Sending a message to the heads of state attending the Copenhagen summit, Williams urged leaders to create a "suitably serious plan" for the speedy implementation of protocols on carbon reduction.


"We have had unexpected signs that the east Asian countries are readier than we might have imagined to put pressure on the economies of the US and Europe. The idea that fast-developing economies are totally wedded to environmental indifference because of the urgency of bringing their populations out of poverty no longer seems quite an obvious truth."


Climate cynics and deniers frequently emphasise the pointlessness of domestic climate action by making lazy references to India and China and the rest of the developing world. Well, the Asian economies are not just growing, they are getting into renewable energy and green infrastructures big time.

I have long conceived God as a partner in the co-evolution of all life forms on Earth (indeed, in the universe as a whole). The idea of God as an external, objective, all-powerful being standing outside the unfolding of purposes within the Creation makes little sense, although it is an easy target for atheistic denunciation.

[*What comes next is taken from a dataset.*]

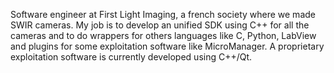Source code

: Software engineer at First Light Imaging, a french society where we made SWIR cameras.
My job is to develop an unified SDK using C++ for all the cameras and to do wrappers for others languages like C, Python, LabView and plugins for some exploitation software like MicroManager.
A proprietary exploitation software is currently developed using C++/Qt.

The notion of partnership and co-evolution comes with a moral imperative that each finds the moral law within and identifies it with the moral law without. One sees God in the face of the other. This idea comes with a moral responsibility.


Earlier in the year Dr Williams declared that God was not a "safety net" guaranteeing a happy ending. I agree. If people want a happy ending to their lives within evolution then they need to act to create the conditions for the flourishing of life forms. God is not on the outside ensuring that the right directions are taken – that is our responsibility, informed and strengthened by the moral law within.


For Williams, the planet is facing a "whole range of doomsday prospects" that exceed the effects of global warming as a result of the human pillaging of the world's resources. That despoliation of nature without is also the destruction of the moral law within. As external nature is damaged and destroyed, so too does the human soul wither and die.


The problem with such destruction is that it becomes self-perpetuating, a cycle that feeds on itself as it spirals downwards. A diminishing human soul can see less and less of spiritual value in the outer world. Humanity faces being "choked, drowned or starved" as a result of its own stupidity, Williams argues. Williams compared those who denied the reality of climate change to the courtiers who flattered King Canute with regards to his powers to command nature. The King had to go to the seashore to prove that he could not command the waves to go back. It’s a simple lesson that we learn easily enough at school. Clever men in the world of business and technology think they know better – or think they can fool the rest of us with illusion. "Rhetoric, as King Canute demonstrated, does not turn back rising waters," Williams said in a lecture in March. But now we have environmentalists of a certain kind arguing that geoengineering can indeed command the planet and thereby enable human beings to avoid facing the consequences of their actions. It’s an illusion.